Virginia-based CheckVideo, which offers a hosted video surveillance and alarm verification solution, recently announced that it is expanding the availability of its technology into Europe with the opening a new company office in the UK just outside of London.
According to CheckVideo CEO John Estrada, the company has partnered with an established integrator in the market, which will allow them to scale quickly as adoption of its video verification solution begins to rise. Marketing support will be provided by the company's U.S. team, while sales, distribution and technical supported will done by the new CheckVideo Europe office.
"At the end of the day, it generally comes down to people and I think we've aligned ourselves with some really great people in the UK and we're excited about the opportunities as we go forward in 2012," Estrada said.
CheckVideo's cloud-based solution watches video around the clock and can send real-time alerts to central monitoring stations or directly to end-users in the event of an alarm. One of the big differentiators of the CheckVideo product, according to Estrada, is its ability to identify not only movement, but also people and vehicles, which is critical for many of their customers who have large outdoor assets to secure.
"In an outdoor environment, that makes a world of difference," Estrada explained. "We're seeing companies specifically looking at replacing guards or monitoring things that today, while they may have video on it, it's only reactive video."
CheckVideo primarily markets itself through the dealer channel and partnerships with central stations. Estrada said the company is also working on direct end-user contacts and generating leads for its dealer partners.

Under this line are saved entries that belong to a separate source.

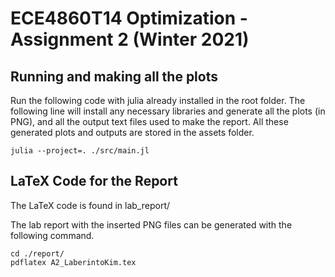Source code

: # ECE4860T14 Optimization - Assignment 2 (Winter 2021)

## Running and making all the plots

Run the following code with julia already installed in the root folder. The following line will install any necessary libraries and generate all the plots (in PNG), and all the output text files used to make the report. All these generated plots and outputs are stored in the assets folder.

```
julia --project=. ./src/main.jl
```

## LaTeX Code for the Report

The LaTeX code is found in lab_report/

The lab report with the inserted PNG files can be generated with the following command.

```
cd ./report/
pdflatex A2_LaberintoKim.tex
```


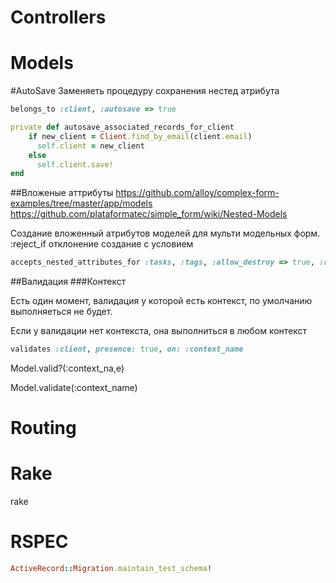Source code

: # Controllers


# Models

#AutoSave
Заменяеть процедуру сохранения нестед атрибута
```Ruby
belongs_to :client, :autosave => true

private def autosave_associated_records_for_client
    if new_client = Client.find_by_email(client.email)
      self.client = new_client
    else
      self.client.save!
end
```


##Вложеные аттрибуты 
https://github.com/alloy/complex-form-examples/tree/master/app/models
https://github.com/plataformatec/simple_form/wiki/Nested-Models

Создание вложенный атрибутов моделей для мульти модельных форм. 
:reject_if отклонение создание с условием
```Ruby
accepts_nested_attributes_for :tasks, :tags, :allow_destroy => true, :reject_if => proc { |a| a['name'].blank? }
```

##Валидация
###Контекст

Есть один момент, валидация у которой есть контекст, по умолчанию выполняеться не будет.

Если у валидации нет контекста, она выполниться в любом контекст
```Ruby
validates :client, presence: true, on: :context_name
```
Model.valid?(:context_na,e)

Model.validate(:context_name)



# Routing


# Rake

rake 

# RSPEC

```Ruby
ActiveRecord::Migration.maintain_test_schema!
```

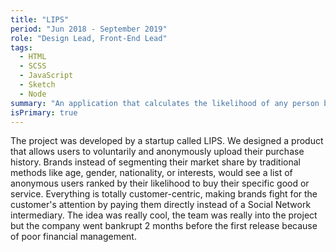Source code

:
 ```yaml
---
title: "LIPS"
period: "Jun 2018 - September 2019"
role: "Design Lead, Front-End Lead"
tags: 
  - HTML
  - SCSS
  - JavaScript
  - Sketch
  - Node
summary: "An application that calculates the likelihood of any person buying any good or service, given a customer-oriented and anonymous use of their purchase history."
isPrimary: true
---
```

The project was developed by a startup called LIPS. We designed a product that allows users to voluntarily and anonymously upload their purchase history. Brands instead of segmenting their market share by traditional methods like age, gender, nationality, or interests, would see a list of anonymous users ranked by their likelihood to buy their specific good or service. Everything is totally customer-centric, making brands fight for the customer's attention by paying them directly instead of a Social Network intermediary. The idea was really cool, the team was really into the project but the company went bankrupt 2 months before the first release because of poor financial management.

"We're finding that works very well and of course it helps in the partnership too. I mean we're asking people to 'hey, sign up and sell our product, oh and by the way, here are people that will buy it,'' Estrada said.
Estrada said that the adoption of alarm and video verification technology has seen an uptick recently, aided by the implementation of various "prioritized response" policies across the U.S.
"We're seeing more and more jurisdictions that are either requiring some validation or certainly prioritizing," he said. "We're also seeing sales in areas where it is not an absolute requirement. People see the benefits."
Although the European surveillance market is different from the U.S., Estrada said that it does have some built-in advantages.
"One of the things we recognize is it's not like the United States of Europe so we're going to have to handle things differently in the various countries," he said. "In the UK, in a lot of ways, the market is further along. The number of cameras per capita is significantly higher in the UK than it is (in the U.S.). On the plus side for us in that scenario is they understand the market very well, they understand the core technology and are trying to figure out how to do more with it."
Estrada said that while they are beginning with a small office in the UK, the company is already looking into pursing growth opportunities across the continent.